Records supplied:

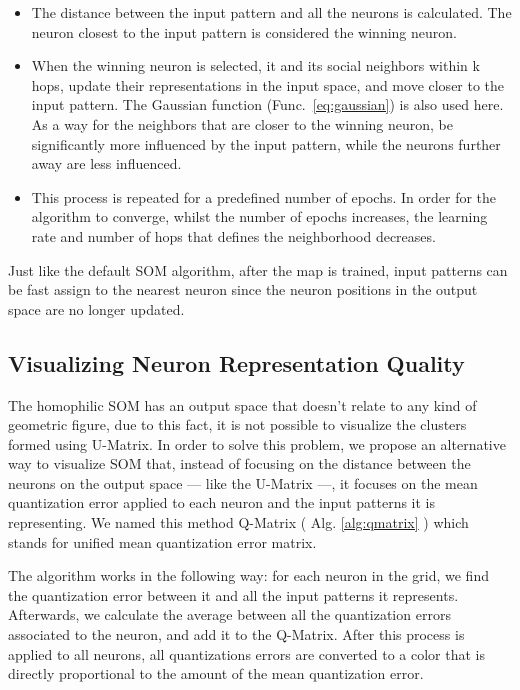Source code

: \begin{itemize}
  \item The distance between the input pattern and all the neurons is calculated. The neuron closest to the input pattern is considered the winning neuron.
  \item When the winning neuron is selected, it and its social neighbors within k hops, update their representations in the input space, and move closer to the input pattern. The Gaussian function (Func.~\ref{eq:gaussian}) is also used here. As a way for the neighbors that are closer to the winning neuron, be significantly more influenced by the input pattern, while the neurons further away are less influenced. 
  \item This process is repeated for a predefined number of epochs. In order for the algorithm to converge, whilst the number of epochs increases, the learning rate and number of hops that defines the neighborhood decreases.
\end{itemize}

Just like the default \ac{SOM} algorithm, after the map is trained, input patterns can be fast assign to the nearest neuron since the neuron positions in the output space are no longer updated.

\subsection{Visualizing Neuron Representation Quality}
\label{sub:visualizing_neuron_representation_quality}
The homophilic \ac{SOM} has an output space that doesn't relate to any kind of geometric figure, due to this fact, it is not possible to visualize the clusters formed using \ac{U-Matrix}. In order to solve this problem, we propose an alternative way to visualize \ac{SOM} that, instead of focusing on the distance between the neurons on the output space --- like the \ac{U-Matrix} ---, it focuses on the mean quantization error applied to each neuron and the input patterns it is representing. We named this method Q-Matrix ( Alg. \ref{alg:qmatrix} ) which stands for unified mean quantization error matrix.



The algorithm works in the following way: for each neuron in the grid, we find the quantization error between it and all the input patterns it represents. Afterwards, we calculate the average between all the quantization errors associated to the neuron, and add it to the Q-Matrix. After this process is applied to all neurons, all quantizations errors are converted to a color that is directly proportional to the amount of the mean quantization error.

What needs to be done: Repeat the lines of the listing above verbatim, beginning at its first line and ending at the line containing "the winning neuron.", which is included. Omit pictures.

Written solution:
Source code

: \begin{itemize}
  \item The distance between the input pattern and all the neurons is calculated. The neuron closest to the input pattern is considered the winning neuron.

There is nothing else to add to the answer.